Just so you know, just because they are alone together (and sleeping in the same bed at night) doesn't mean they will have sex and if they do it doesn't mean anyone will hear it. I'm just not sure what having them sleep in separate rooms is really going to accomplish.

In the end I see it this way... Is you and your husband sleeping in the same room and having sex in the house putting it in anyones face? If the answer is no, then I would think it would be the same for your daughters unless it's the pre-marital sex you have a problem with, which it sounds like you don't. I would focus more on keeping the noise level down than on the privacy.


----------



## Purple*Lotus (Nov 1, 2007)

Quote:


Originally Posted by *liberal_chick* 
We've even "recreated" some fun times in my car (although it loses a lot of its luster when you have to take car seats out of the back seat first







).

That just made me laugh out loud


----------



## Sarai18 (Sep 17, 2008)

Quote:


Originally Posted by *MusicianDad* 
In the end I see it this way... Is you and your husband sleeping in the same room and having sex in the house putting it in anyones face? If the answer is no, then I would think it would be the same for your daughters...

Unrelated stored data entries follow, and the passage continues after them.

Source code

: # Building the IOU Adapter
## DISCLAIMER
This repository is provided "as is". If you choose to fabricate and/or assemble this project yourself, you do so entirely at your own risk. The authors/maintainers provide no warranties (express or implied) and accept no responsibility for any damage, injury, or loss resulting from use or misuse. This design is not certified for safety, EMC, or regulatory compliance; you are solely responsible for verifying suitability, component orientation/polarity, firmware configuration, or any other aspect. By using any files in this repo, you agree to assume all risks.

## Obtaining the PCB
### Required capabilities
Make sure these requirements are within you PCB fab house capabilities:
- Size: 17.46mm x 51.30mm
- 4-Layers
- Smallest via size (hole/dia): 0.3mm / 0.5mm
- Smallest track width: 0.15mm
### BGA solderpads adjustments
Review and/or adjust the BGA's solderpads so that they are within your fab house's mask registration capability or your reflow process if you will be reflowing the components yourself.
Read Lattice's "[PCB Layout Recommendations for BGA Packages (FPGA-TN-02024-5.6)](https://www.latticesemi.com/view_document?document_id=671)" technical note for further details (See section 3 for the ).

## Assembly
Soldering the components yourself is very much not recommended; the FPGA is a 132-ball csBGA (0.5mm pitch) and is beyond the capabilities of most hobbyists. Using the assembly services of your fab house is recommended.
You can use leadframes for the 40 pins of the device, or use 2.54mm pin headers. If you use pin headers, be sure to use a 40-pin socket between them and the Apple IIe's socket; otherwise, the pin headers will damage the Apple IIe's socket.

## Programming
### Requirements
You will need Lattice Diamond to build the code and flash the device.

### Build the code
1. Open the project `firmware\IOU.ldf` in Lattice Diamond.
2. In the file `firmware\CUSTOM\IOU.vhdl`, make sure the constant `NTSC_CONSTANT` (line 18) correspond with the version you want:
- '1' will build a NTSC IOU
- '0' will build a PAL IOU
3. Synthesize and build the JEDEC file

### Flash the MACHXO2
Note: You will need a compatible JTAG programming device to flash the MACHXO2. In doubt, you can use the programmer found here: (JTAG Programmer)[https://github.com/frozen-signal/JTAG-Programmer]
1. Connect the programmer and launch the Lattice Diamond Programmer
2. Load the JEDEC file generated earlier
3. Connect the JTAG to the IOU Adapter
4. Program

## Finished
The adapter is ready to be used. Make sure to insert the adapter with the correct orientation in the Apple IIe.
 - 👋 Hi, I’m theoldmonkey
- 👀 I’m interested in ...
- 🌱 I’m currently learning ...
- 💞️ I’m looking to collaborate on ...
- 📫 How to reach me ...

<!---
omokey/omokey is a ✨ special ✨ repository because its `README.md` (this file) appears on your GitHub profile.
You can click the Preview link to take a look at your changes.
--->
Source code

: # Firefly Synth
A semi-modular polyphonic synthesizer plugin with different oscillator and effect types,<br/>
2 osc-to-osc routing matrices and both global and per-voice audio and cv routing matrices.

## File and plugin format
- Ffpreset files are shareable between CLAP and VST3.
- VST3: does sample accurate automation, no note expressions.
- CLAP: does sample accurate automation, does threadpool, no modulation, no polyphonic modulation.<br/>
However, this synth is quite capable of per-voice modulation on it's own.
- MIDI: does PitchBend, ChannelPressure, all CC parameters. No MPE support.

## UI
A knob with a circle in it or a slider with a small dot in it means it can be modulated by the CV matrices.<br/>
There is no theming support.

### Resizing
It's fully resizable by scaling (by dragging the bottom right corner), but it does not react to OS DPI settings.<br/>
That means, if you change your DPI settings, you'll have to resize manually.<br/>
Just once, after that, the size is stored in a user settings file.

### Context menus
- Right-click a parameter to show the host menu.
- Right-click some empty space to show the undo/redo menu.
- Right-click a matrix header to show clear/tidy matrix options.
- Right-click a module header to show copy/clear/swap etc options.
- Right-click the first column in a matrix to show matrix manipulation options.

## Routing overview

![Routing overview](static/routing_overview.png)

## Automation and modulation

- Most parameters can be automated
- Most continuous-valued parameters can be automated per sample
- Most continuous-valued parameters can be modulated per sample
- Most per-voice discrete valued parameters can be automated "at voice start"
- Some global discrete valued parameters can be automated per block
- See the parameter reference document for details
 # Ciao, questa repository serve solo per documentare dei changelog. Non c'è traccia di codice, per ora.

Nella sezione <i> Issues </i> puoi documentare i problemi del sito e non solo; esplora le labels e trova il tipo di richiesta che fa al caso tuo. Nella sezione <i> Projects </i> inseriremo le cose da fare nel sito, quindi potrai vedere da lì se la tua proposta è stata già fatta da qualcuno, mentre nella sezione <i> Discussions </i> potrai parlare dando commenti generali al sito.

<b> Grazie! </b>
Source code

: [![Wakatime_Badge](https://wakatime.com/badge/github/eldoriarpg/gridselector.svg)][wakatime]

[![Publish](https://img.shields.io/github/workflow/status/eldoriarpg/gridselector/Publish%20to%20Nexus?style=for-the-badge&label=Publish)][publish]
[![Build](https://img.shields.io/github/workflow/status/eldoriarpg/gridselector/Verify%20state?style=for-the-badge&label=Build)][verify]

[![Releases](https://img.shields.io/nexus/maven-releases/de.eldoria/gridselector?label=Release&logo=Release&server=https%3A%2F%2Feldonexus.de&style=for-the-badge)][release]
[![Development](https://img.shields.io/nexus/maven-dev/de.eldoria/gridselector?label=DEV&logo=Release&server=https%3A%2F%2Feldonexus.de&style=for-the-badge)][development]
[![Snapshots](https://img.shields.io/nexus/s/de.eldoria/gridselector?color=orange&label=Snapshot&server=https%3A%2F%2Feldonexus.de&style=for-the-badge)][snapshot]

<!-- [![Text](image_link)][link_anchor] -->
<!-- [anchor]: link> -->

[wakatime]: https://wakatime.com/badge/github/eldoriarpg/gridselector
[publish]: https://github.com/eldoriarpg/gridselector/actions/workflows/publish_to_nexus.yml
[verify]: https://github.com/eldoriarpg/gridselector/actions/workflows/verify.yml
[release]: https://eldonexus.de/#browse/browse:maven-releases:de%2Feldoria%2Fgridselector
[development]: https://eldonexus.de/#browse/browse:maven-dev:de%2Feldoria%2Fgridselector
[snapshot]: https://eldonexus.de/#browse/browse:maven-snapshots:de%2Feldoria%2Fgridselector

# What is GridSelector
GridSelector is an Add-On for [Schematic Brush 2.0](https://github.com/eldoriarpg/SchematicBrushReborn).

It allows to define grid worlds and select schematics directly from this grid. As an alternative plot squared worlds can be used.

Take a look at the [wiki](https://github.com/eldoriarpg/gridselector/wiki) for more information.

well, our room is at the other end of the house with well-insulated walls.







the girls' rooms are all clustered together, so yeah, teenage sex would be right in little sis's face.


----------



## nolonger (Jan 18, 2006)

i felt that they were much safer at home than being "creative" so once they were legal adults, i respected their privacy as long as they respected mine and their younger siblings'. I only had problems with one noisy girl friend-with-benefits; the serious relationships were fine. dd's boyfriend lived with us as part of our family for over a year.

The toddler and i are right across the hall from the couple's bedroom and older ds slept in the living room when dd and her bf lived in it.

it's one of those things you can't imagine yourself accepting until you actually have grown children, though.

i had no issues whatsoever with embarrassing the noisy girl and can't exactly blame older ds for her behaviour. his serious girlfriend was a lovely person who never got in our face with their sex life.


----------



## Sarai18 (Sep 17, 2008)

Quote:


Originally Posted by *noordinaryspider* 
i felt that they were much safer at home than being "creative" so once they were legal adults, i respected their privacy as long as they respected mine and their younger siblings'.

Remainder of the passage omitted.